Викторино терпеть не мог соседа, живущего рядом, вертлявую и странную сороконожку. Этот тип, наверно, прокрадывается в свою комнату по утрам на цыпочках, потому что никто из их коридора никогда не видел, как он туда входит. Выходить — да, он всегда выходил в шумный полдень, всегда поспешно, словно боялся пропустить важное свидание, словно желал избежать всяких разговоров с жильцами, ведь у людей вошло в привычку о чем-нибудь просить, влезать в чужую жизнь. К тому же этот мулат не хотел примириться с тем, что он мулат, — свои черные вьющиеся волосы он тщательно приглаживал вазелином. Лицо его покрывали архипелаги прыщей, а на шее торчала «бабочка» или болталось кашне карнавально-желтого цвета. Мама испытывала перед ним суеверный страх, избегала встреч наедине в длинном коридоре и время от времени почему-то говорила (Викторино интуитивно угадывал, о ком шла речь, хотя она никогда не упоминала его имени, которого наверняка и не знала):
— Он ничего не сделал мне плохого, даже слова не сказал, прости господи, но я его терпеть не могу.
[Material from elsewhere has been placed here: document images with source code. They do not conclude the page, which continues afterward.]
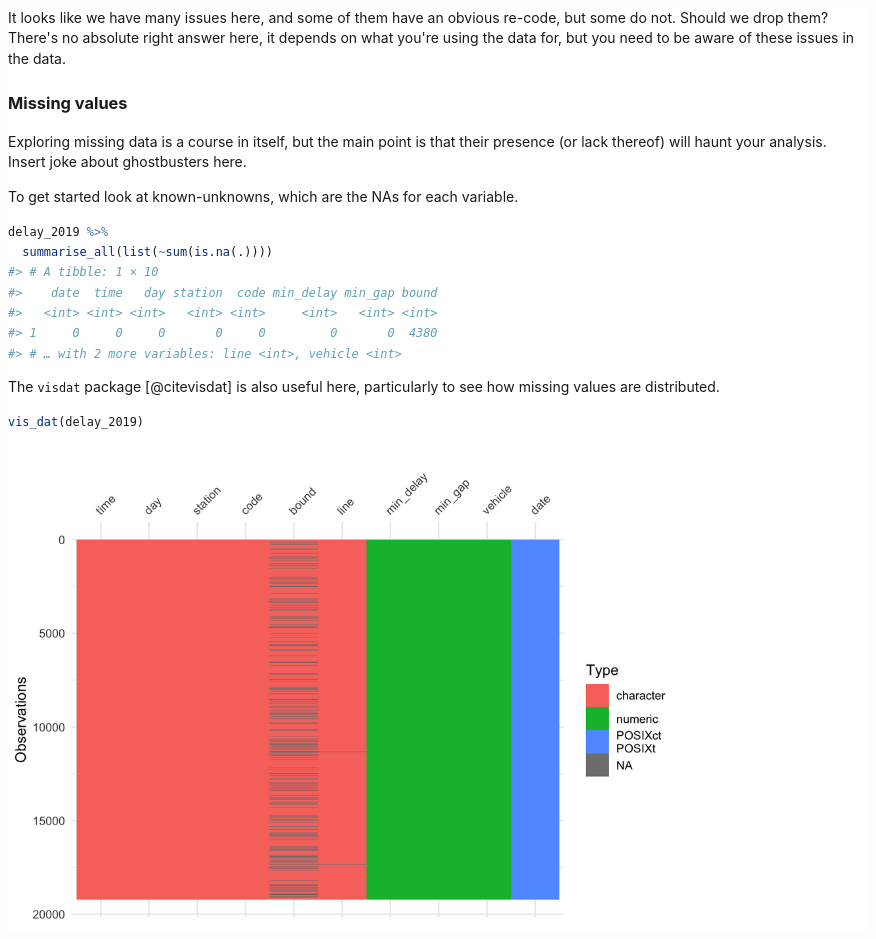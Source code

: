 It looks like we have many issues here, and some of them have an obvious re-code, but some do not. Should we drop them? There's no absolute right answer here, it depends on what you're using the data for, but you need to be aware of these issues in the data.


### Missing values

Exploring missing data is a course in itself, but the main point is that their presence (or lack thereof) will haunt your analysis. Insert joke about ghostbusters here.

To get started look at known-unknowns, which are the NAs for each variable.


```r
delay_2019 %>% 
  summarise_all(list(~sum(is.na(.))))
#> # A tibble: 1 × 10
#>    date  time   day station  code min_delay min_gap bound
#>   <int> <int> <int>   <int> <int>     <int>   <int> <int>
#> 1     0     0     0       0     0         0       0  4380
#> # … with 2 more variables: line <int>, vehicle <int>
```

The `visdat` package [@citevisdat] is also useful here, particularly to see how missing values are distributed. 


```r
vis_dat(delay_2019)
```

<img src="40-eda_files/figure-html/unnamed-chunk-10-1.png" width="672" />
Радость этого дома обитала в комнате напротив. Там жил мастер-каменщик Руперто Белисарио. Викторино называл его дон Руперто. Жил он вместе со своей женой, двумя дочерьми и попугаем. Болтали, что все, кроме попугая, спят в одной кровати, невзирая на явные нарушения морали, состоявшие в следующем:
а) дон Руперто не был женат на своей жене;
б) дочери дона Руперто были старше пятнадцати лет;
в) и обе не являлись дочерьми дона Руперто, а были внебрачными отпрысками предыдущих двух «мужей», с которыми жена дона Руперто изведала счастье в былые времена.
Все эти преступления против нравственности по пальцам пересчитывал отец Викторино, когда приходил домой вдребезги пьяный, что случалось каждые два дня. Отец забывал в пылу пьяного красноречия, что сам он тоже не женат на Маме, и точно так же, как любой из жильцов их многоквартирного дома, понятия не имеет, что такое свадьба, — конечно, за исключением толстухи, собиравшей плату за жилье и с порога комнаты № 1 следившей, чтобы в коридоре все было прилично. Толстуха не упускала случая напомнить остальным, что она «сеньора, состоящая в церковном и гражданском браке», как будто эта случайная деталь что-либо значит в нашей стране.